YOUR INSTRUCTIONS: Filter the data for lines with the word "build" and copy those lines.
*** INPUT DATA ***
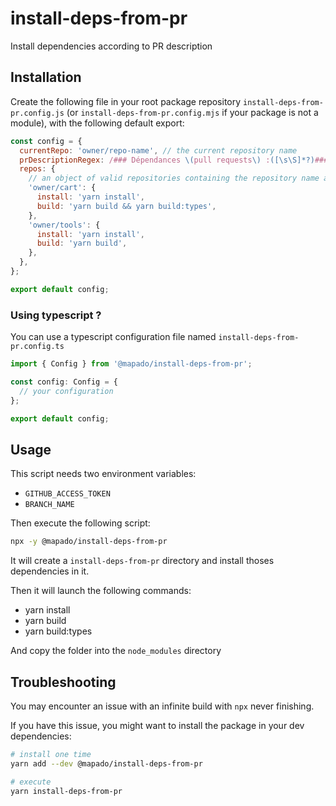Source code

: # install-deps-from-pr

Install dependencies according to PR description

## Installation

Create the following file in your root package repository `install-deps-from-pr.config.js` (or `install-deps-from-pr.config.mjs` if your package is not a module), with the following default export:

```js
const config = {
  currentRepo: 'owner/repo-name', // the current repository name
  prDescriptionRegex: /### Dépendances \(pull requests\) :([\s\S]*?)###/, // A regex that matches a block in your github description
  repos: {
    // an object of valid repositories containing the repository name as key, and an object with "install" and "build" scripts as value
    'owner/cart': {
      install: 'yarn install',
      build: 'yarn build && yarn build:types',
    },
    'owner/tools': {
      install: 'yarn install',
      build: 'yarn build',
    },
  },
};

export default config;
```

### Using typescript ?

You can use a typescript configuration file named `install-deps-from-pr.config.ts`

```ts
import { Config } from '@mapado/install-deps-from-pr';

const config: Config = {
  // your configuration
};

export default config;
```

## Usage

This script needs two environment variables:

- `GITHUB_ACCESS_TOKEN`
- `BRANCH_NAME`

Then execute the following script:

```sh
npx -y @mapado/install-deps-from-pr
```

It will create a `install-deps-from-pr` directory and install thoses dependencies in it.

Then it will launch the following commands:

- yarn install
- yarn build
- yarn build:types

And copy the folder into the `node_modules` directory

## Troubleshooting

You may encounter an issue with an infinite build with `npx` never finishing.

If you have this issue, you might want to install the package in your dev dependencies:

```sh
# install one time
yarn add --dev @mapado/install-deps-from-pr

# execute
yarn install-deps-from-pr
```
*** End of INPUT DATA ***
THE COMPLETED TASK:
    // an object of valid repositories containing the repository name as key, and an object with "install" and "build" scripts as value
      build: 'yarn build && yarn build:types',
      build: 'yarn build',
- yarn build
- yarn build:types
You may encounter an issue with an infinite build with `npx` never finishing.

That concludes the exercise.